Per la Notte dei Musei, la mostra bolognese resta aperta fino a mezzanotte. E noi vi presentiamo un racconto autorale dedicato al pittore. E a un’epoca

Visioni in soggettiva da un mondo dell’arte in cui Alfred Hitchkock scopriva Edward Hopper grazie a Cary Grant, con Selznick (produttore di Via col vento) sullo sfondo. Ecco il racconto dentro il racconto della mostra dedicata a Edward Hopper ospitata a Palazzo Fava di Bologna, che il giorno 21 maggio, in occasione della Notte dei Musei, sarà visitabile fino a mezzanotte.

Alfred si è appena trasferito a Los Angeles, ha quarant’anni e ventitré film alle spalle. La moglie e la figlia sembrano felici. Una nuova vita, un nuovo paese, quello delle opportunità… E le opportunità non tardano a farsi avanti. David O. Selznick è un giovane produttore che ha aggiunto una “O” al suo nome perché suona bene, ha prodotto Via col Vento e non è tipo da accettare rifiuti, ma Alfred di lavorare a un film sul Titanic non ne vuole sapere. Selznick incassa il no lasciando di stucco i collaboratori e rilancia: una pellicola tratta da un romanzo di Daphne du Maurier. Rebecca porta a casa due Oscar, ma non per la regia. Di quelli Alfred non ne vedrà mai uno.
Un altro soggetto è già pronto. La produzione organizza alcuni incontri tra il regista e il futuro protagonista, un altro inglese, un certo Archibald Leach. Poco prima di cominciare le riprese Leach invita Alfred a una mostra in arrivo dalla collezione del Whitney Museum. Il sole splende, le cromature delle auto brillano e le femmes fatales sfolgorano. Hollywood è un sogno, ma qualcosa da qualche parte stride e sfrega, incrina e s’incrina. Il rumore della città è un silenzio assordante. Sono entrambi puntuali. Il sorriso di Leach è fascino distillato, il suo nome d’arte lo precede: Cary; il suo cognome d’arte lo segue: Grant. Tutti lo guardano.

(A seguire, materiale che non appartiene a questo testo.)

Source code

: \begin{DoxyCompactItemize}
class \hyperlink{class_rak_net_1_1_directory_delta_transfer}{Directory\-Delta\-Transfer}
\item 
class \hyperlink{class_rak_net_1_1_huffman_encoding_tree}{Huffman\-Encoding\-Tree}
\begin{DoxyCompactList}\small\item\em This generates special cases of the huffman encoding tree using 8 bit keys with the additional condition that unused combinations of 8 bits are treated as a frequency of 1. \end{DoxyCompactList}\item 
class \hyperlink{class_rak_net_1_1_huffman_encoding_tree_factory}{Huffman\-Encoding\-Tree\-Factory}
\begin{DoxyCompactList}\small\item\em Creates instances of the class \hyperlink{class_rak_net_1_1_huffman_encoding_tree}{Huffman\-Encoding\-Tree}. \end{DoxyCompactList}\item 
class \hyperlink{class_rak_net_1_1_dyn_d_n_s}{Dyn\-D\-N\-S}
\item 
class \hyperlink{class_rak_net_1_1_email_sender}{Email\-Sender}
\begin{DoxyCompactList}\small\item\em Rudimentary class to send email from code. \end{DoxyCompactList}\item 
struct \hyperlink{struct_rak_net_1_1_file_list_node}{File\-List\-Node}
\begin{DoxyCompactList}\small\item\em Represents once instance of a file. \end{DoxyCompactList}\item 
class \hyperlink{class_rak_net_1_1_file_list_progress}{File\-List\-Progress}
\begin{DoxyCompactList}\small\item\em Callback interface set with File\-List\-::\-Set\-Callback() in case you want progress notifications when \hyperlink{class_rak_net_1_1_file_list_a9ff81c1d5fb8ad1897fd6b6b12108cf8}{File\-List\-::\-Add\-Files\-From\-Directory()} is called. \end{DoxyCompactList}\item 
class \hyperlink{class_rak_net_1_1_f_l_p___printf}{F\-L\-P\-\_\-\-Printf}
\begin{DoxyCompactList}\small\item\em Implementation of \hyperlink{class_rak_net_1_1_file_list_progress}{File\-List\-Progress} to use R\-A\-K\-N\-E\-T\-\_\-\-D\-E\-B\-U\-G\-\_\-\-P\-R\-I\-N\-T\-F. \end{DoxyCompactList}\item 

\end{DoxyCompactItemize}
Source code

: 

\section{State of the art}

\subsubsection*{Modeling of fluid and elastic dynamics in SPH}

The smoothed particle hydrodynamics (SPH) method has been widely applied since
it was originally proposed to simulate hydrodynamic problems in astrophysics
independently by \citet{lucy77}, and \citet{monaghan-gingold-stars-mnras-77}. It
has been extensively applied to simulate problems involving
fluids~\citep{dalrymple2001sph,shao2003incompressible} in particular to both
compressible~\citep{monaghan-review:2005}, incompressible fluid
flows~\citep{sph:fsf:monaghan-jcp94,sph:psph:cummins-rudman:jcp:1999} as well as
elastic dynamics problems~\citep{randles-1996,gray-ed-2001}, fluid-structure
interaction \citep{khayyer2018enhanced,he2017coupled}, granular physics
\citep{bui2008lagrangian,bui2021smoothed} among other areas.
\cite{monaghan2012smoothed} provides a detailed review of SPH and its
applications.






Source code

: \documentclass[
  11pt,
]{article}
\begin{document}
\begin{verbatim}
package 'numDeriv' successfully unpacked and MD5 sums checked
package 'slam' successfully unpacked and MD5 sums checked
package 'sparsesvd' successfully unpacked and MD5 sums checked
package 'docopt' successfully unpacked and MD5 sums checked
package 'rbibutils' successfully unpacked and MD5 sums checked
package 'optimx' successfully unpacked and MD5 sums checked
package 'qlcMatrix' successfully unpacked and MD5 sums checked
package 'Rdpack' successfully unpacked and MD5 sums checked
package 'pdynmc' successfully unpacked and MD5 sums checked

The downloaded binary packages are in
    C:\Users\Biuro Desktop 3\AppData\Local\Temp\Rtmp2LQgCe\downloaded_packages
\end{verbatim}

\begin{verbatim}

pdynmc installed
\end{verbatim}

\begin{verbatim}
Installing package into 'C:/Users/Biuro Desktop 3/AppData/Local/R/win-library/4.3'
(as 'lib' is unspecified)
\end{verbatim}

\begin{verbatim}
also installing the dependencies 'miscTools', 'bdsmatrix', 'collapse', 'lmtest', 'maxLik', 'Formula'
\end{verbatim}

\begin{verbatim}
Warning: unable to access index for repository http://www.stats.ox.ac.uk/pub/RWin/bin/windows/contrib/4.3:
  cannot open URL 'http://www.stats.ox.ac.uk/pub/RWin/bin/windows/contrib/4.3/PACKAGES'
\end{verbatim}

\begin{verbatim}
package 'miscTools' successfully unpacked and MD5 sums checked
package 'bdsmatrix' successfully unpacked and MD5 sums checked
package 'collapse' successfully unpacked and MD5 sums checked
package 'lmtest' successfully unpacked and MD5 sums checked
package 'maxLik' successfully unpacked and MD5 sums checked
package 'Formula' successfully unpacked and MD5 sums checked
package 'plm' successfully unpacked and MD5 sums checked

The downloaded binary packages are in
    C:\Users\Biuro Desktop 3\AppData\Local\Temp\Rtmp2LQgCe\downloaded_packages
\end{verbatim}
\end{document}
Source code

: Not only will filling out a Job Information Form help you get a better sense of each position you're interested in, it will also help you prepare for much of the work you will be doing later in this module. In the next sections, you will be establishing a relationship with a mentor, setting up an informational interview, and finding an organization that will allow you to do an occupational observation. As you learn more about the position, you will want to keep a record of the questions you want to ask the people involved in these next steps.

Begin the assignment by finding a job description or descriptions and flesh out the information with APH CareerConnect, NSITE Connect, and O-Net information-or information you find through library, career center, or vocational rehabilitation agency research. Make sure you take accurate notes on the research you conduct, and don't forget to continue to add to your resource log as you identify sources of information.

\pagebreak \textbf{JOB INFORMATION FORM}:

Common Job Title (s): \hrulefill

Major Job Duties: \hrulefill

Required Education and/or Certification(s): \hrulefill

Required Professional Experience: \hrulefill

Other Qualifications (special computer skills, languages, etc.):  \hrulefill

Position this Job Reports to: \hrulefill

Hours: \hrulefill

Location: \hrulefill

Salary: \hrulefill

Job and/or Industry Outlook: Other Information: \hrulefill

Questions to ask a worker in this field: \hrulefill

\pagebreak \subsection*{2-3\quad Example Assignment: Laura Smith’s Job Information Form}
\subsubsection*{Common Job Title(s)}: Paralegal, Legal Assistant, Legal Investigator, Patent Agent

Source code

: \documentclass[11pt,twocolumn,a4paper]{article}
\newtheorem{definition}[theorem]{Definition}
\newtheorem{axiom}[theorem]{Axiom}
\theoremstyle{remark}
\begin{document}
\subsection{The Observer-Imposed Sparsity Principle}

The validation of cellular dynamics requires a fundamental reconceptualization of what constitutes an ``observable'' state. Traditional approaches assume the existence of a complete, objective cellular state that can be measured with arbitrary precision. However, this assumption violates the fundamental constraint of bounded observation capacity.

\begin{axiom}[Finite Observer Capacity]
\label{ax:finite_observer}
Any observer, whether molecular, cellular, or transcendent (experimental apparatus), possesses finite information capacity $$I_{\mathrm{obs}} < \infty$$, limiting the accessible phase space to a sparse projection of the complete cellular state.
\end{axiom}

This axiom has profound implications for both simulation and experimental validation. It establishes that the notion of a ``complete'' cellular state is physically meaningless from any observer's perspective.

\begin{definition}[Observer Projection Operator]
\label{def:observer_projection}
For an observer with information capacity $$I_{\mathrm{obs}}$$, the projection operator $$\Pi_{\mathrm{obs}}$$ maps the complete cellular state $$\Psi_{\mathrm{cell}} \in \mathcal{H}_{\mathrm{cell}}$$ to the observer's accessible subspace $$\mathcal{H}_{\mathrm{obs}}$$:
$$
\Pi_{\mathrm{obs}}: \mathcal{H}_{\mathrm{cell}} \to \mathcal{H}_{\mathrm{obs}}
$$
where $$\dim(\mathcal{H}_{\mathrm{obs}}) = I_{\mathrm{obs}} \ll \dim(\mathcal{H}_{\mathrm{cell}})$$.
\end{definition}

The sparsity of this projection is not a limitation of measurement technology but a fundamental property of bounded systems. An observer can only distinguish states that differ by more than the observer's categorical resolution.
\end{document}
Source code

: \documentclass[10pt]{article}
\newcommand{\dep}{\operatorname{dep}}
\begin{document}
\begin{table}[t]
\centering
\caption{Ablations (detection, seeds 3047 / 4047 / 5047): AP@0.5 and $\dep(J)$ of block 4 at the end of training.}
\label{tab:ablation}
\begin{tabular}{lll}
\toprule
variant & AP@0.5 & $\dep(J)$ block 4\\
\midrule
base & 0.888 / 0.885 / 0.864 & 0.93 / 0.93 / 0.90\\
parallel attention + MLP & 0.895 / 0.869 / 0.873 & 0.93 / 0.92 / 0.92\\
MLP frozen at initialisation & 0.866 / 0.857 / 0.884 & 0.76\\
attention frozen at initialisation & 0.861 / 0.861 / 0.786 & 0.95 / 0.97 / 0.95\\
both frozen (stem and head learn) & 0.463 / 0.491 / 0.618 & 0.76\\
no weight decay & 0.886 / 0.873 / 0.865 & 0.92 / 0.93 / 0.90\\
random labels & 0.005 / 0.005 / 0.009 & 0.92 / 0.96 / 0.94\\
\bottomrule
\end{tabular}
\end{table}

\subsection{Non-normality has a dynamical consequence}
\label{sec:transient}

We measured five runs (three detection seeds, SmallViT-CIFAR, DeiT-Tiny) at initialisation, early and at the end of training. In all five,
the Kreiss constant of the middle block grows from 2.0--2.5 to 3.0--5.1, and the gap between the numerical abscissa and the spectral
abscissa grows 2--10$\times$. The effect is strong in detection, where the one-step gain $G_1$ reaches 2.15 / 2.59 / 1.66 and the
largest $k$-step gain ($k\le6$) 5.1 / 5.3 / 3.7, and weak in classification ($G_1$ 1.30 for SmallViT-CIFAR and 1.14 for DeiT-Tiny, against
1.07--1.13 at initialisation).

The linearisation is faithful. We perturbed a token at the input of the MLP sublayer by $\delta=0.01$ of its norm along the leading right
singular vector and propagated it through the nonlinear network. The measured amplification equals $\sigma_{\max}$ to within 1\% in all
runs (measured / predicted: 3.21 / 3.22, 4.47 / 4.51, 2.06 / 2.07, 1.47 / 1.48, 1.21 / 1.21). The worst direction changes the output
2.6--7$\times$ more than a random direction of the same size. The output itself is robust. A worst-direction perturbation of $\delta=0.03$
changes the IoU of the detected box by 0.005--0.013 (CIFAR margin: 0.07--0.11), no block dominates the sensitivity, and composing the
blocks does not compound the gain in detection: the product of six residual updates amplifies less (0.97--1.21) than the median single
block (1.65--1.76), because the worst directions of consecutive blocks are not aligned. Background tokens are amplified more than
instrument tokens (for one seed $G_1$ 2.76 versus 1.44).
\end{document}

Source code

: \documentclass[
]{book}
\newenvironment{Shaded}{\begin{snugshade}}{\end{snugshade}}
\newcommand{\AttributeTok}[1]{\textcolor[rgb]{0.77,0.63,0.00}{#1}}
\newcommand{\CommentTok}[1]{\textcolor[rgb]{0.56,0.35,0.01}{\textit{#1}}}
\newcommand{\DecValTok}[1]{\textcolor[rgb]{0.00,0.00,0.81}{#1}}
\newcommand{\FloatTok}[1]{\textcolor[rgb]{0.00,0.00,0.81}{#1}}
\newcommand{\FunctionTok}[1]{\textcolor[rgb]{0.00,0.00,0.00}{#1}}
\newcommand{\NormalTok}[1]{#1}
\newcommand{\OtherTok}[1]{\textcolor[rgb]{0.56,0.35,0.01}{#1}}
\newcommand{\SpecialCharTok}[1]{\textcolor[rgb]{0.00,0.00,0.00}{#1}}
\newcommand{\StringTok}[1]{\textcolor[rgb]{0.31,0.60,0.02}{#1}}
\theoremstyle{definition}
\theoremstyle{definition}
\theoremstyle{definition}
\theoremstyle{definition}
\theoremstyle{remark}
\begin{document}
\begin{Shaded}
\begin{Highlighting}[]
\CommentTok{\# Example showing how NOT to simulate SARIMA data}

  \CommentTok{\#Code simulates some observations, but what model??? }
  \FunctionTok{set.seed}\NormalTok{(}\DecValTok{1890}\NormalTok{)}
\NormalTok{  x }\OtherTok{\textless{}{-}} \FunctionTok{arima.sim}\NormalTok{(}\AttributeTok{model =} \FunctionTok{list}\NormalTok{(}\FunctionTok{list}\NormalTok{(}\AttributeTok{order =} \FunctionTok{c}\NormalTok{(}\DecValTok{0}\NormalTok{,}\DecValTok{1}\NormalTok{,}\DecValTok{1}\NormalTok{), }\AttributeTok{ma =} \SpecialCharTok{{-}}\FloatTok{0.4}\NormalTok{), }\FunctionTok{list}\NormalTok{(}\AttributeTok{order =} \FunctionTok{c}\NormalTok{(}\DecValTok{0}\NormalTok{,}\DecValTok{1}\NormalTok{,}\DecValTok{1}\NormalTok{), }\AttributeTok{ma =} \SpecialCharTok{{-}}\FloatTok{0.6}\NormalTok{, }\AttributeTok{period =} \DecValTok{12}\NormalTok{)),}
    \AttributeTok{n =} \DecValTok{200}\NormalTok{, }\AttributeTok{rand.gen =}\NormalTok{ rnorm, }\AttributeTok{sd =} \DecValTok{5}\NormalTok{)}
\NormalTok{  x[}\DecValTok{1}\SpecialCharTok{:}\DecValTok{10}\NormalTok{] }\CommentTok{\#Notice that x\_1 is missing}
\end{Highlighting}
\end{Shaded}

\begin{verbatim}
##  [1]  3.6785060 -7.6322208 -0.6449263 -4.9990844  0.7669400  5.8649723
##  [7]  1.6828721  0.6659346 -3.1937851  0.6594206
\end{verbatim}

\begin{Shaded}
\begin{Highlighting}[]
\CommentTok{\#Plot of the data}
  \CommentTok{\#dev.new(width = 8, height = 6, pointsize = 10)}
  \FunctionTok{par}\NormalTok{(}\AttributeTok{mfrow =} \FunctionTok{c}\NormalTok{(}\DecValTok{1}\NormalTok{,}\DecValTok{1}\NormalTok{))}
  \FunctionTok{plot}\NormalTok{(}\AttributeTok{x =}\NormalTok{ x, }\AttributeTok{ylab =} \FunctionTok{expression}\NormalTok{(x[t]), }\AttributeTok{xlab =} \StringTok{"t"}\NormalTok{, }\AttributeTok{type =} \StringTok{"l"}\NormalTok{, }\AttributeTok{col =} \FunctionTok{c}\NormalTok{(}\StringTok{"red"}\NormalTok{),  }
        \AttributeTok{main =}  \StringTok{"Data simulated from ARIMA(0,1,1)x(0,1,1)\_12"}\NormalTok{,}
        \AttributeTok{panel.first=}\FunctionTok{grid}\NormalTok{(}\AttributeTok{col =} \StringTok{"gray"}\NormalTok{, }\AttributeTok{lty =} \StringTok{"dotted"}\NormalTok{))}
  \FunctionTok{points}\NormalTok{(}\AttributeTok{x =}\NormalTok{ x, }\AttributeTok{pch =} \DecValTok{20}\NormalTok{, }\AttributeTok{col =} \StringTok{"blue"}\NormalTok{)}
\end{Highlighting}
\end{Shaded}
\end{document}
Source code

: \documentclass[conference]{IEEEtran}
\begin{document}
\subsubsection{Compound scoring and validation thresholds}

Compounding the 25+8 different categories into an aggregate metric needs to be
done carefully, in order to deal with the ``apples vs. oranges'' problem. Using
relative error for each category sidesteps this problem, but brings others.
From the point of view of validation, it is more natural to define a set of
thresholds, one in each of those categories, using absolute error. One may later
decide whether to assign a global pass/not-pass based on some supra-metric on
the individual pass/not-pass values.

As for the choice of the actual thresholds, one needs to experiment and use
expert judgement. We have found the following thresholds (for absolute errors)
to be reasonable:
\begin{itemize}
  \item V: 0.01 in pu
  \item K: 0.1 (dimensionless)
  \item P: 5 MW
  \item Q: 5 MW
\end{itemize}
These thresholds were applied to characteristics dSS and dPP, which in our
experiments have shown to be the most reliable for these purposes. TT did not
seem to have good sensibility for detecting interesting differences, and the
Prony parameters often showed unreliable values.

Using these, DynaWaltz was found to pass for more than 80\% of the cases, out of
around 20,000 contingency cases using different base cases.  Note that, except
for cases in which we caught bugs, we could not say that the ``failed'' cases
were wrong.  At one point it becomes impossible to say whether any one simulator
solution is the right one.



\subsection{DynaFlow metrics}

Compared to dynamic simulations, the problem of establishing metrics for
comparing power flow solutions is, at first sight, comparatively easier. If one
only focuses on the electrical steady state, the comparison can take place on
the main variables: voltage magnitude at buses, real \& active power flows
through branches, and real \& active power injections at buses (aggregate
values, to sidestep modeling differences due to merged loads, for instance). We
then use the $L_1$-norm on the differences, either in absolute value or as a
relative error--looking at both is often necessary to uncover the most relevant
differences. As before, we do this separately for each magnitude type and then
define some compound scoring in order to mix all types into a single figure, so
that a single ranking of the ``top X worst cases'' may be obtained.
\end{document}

Tutti tranne Alfred, che è rimasto inchiodato davanti a un olio su tela: La casa vicino alla ferrovia. Lo ha dipinto un pittore di Nyack. La casa è sospesa nel nulla. C’è qualcosa di vagamente pomposo, decadente e fosco; eppure i colori sono tenui, l’architettura armoniosa. Alfred si avvicina. La parola gli scivola tra le labbra. Perturbante… Come la solitudine delle luci di L.A.. Milioni di vite che si sfiorano senza vedersi, vite a cui non resta che ascoltare le voci nella propria testa, come gli abitanti di quell’enigmatico edificio. Alfred immagina che al secondo piano si celi una presenza sinistra. Anche uno scrittore di Chicago, dopo aver visto lo stesso quadro di Hopper, sta immaginando la stessa cosa.

L’attore più affascinante del pianeta lo chiama, Alfred Hitchcock stacca lo sguardo a fatica. Il pittore della solitudine, l’impressionista simbolista, il realista metafisico che dipinge il silenzio ha fatto vibrare qualcosa nell’inconscio del regista inglese. Una ventina d’anni dopo quella vibrazione lo porterà tra le pagine del romanzo di Robert Bloch e La casa svelerà infine i suoi inquilini: Norman Bates e sua madre.